Does this all happen automatically?
OCR technology gets smarter and more accurate the more data is fed into it. You essentially ‘train’ the software to recognise documents and test its understanding before launch. The more data you can give it, the higher the accuracy. The software will even give you a percent of how confident it is in its decision making.
STP explained
STP stands for Straight Through Processing
STP Rate = The number of documents that are processed end to end without human intervention.
Most OCR software focuses only on giving accurate results but by combining this technology with RPA it enables documents to be digitised and for that information to be used automatically. RPA could take the digital data and populate an ERP system, or run a match between Invoices and Purchase Orders as an example.
Frequently Asked Questions
What sorts of documents could you use OCR/RPA on?
There are a wide range of different documents you could use the combination of OCR and RPA to process. Think about documents such as Purchase Orders, Billing Statements, Contracts Claims, Automobile Insurance Claims, Health Insurance Claims and Invoices.
What principles is OCR based on?
The most advanced optical character recognition systems are focused on replicating natural or “animal like” recognition. In the heart of these systems lie three fundamental principles: Integrity, Purposefulness and Adaptability. The principle of integrity says that the observed object must always be considered as a “whole” consisting of many interrelated parts. The principle of purposefulness supposes that any interpretation of data must always serve some purpose. Lastly, the principle of adaptability means that the program must be capable of self-learning.

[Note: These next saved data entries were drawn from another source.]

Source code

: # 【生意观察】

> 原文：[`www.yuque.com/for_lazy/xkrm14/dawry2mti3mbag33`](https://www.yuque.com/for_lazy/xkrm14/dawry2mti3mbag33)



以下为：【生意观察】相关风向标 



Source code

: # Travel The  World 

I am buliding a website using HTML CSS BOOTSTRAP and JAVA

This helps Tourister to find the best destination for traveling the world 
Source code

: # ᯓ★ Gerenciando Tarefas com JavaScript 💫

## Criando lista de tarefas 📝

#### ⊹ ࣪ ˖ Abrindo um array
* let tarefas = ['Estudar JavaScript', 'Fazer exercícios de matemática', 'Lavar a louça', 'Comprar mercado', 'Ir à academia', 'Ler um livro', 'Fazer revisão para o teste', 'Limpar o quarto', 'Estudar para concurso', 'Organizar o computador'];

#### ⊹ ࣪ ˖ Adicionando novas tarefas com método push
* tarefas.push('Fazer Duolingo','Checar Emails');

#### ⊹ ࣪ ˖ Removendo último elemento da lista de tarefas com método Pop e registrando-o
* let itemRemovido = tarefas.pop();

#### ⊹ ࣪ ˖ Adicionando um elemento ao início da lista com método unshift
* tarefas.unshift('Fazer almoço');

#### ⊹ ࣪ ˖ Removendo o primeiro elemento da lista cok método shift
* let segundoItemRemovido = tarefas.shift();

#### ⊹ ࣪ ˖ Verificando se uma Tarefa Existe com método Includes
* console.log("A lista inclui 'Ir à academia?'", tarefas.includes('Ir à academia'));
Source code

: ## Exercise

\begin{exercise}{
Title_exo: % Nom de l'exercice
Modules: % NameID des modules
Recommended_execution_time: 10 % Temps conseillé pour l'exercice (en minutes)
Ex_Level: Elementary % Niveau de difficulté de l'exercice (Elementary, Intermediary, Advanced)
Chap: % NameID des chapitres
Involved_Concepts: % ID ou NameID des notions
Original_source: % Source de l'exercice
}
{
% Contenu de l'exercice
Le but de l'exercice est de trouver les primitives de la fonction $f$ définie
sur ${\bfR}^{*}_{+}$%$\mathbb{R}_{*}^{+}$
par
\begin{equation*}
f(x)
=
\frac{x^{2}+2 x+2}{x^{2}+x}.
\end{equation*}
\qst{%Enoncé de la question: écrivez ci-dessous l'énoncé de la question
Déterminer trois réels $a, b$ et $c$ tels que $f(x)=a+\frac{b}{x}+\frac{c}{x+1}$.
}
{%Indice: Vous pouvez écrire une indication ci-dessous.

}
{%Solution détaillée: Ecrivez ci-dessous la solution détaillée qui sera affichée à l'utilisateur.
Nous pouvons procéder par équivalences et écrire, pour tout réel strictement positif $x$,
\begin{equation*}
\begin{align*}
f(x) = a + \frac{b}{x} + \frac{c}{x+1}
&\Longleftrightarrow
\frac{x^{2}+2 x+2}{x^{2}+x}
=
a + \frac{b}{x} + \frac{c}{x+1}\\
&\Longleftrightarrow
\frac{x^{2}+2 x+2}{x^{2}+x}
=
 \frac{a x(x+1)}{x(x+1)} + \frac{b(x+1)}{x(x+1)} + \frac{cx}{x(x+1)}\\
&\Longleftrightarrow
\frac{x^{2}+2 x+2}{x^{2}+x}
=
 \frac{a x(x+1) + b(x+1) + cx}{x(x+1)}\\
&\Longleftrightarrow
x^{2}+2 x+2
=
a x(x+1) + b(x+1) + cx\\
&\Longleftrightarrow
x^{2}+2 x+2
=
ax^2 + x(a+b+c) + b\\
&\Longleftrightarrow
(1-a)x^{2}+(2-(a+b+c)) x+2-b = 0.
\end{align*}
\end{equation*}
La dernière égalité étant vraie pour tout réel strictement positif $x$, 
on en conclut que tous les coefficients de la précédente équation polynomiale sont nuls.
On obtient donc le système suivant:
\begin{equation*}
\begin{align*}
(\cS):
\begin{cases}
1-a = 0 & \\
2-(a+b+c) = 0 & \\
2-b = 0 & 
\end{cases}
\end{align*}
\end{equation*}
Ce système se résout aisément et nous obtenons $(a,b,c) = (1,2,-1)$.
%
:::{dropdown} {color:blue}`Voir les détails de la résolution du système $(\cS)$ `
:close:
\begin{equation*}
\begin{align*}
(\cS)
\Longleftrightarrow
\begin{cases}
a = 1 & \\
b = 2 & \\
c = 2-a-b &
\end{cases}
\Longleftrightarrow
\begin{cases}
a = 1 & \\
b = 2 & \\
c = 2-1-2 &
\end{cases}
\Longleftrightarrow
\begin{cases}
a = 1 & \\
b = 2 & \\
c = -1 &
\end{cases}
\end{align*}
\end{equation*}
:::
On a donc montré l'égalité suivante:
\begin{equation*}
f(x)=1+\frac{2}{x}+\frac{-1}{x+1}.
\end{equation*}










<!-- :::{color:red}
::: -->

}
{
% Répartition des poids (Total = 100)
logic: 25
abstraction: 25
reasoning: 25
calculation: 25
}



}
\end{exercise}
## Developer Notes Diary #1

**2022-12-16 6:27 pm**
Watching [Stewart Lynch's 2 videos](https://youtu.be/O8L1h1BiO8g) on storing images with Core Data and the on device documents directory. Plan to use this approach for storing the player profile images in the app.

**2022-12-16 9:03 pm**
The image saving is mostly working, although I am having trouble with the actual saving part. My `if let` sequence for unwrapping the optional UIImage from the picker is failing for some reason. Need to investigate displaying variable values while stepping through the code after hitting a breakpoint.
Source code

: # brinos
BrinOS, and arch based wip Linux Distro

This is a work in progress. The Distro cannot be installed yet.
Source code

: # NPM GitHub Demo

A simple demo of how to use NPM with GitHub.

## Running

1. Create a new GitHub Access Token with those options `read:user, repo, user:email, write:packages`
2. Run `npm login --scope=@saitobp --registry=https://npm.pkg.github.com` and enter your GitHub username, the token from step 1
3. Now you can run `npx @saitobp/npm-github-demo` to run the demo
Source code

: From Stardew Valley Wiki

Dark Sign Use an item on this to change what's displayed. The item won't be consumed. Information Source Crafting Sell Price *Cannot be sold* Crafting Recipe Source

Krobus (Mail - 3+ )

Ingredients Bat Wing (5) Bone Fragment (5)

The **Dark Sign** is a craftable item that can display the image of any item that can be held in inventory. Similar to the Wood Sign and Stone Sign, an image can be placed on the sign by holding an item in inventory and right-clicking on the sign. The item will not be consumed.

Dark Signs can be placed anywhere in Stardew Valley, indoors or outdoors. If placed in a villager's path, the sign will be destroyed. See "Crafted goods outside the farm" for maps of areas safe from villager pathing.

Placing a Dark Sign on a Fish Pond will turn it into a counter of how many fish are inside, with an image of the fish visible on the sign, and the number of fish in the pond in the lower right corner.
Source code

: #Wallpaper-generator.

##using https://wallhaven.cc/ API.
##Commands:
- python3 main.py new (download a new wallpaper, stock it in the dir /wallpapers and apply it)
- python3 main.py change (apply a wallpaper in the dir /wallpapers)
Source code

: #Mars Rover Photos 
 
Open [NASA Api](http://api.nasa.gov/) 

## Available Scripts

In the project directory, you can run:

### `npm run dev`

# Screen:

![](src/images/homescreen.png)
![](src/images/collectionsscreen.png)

What type of files can be read by OCR software?
JPG OR JPEG PDF (Vector PDF, Raster PDF or Hybrid PDF) PNGTIF OR TIFF.
Can OCR recognise digital camera images?
Images captured by a digital camera differ from scanned documents or image-only PDFs. They often have defects such as distortion at the edges and dimmed light, making it more difficult for most OCR applications, to correctly recognise the text. The latest software updates have seen vendors incorporating technology specifically designed for processing camera images.
Can OCR be used to extract data in table format?
Yes, OCR can be used to extract virtually unlimited tables,even where you may have multiple different table types in the same documents, these can be extracted easily.
What if my scanned document is not correctly oriented?
Using its processing logic, the Learning Instance automatically rotates or orients the document to a correct vertical position.
Does OCR support handwritten documents?
It’s possible, but as a general rule of thumb we would advise that handwritten documents are not suitable to be extracted by OCR and the same could even be said for cursive fonts.
How can I improve my OCR accuracy?
Effective pre-processing can greatly improve OCR results. Additionally, computer vision technology can use “context clues” to further increase accuracy.
Can OCR detect lines, shapes, colours, etc on page?
No, even advanced OCR engines only retrieve text.To detect other features, you need a more comprehensive data capture software.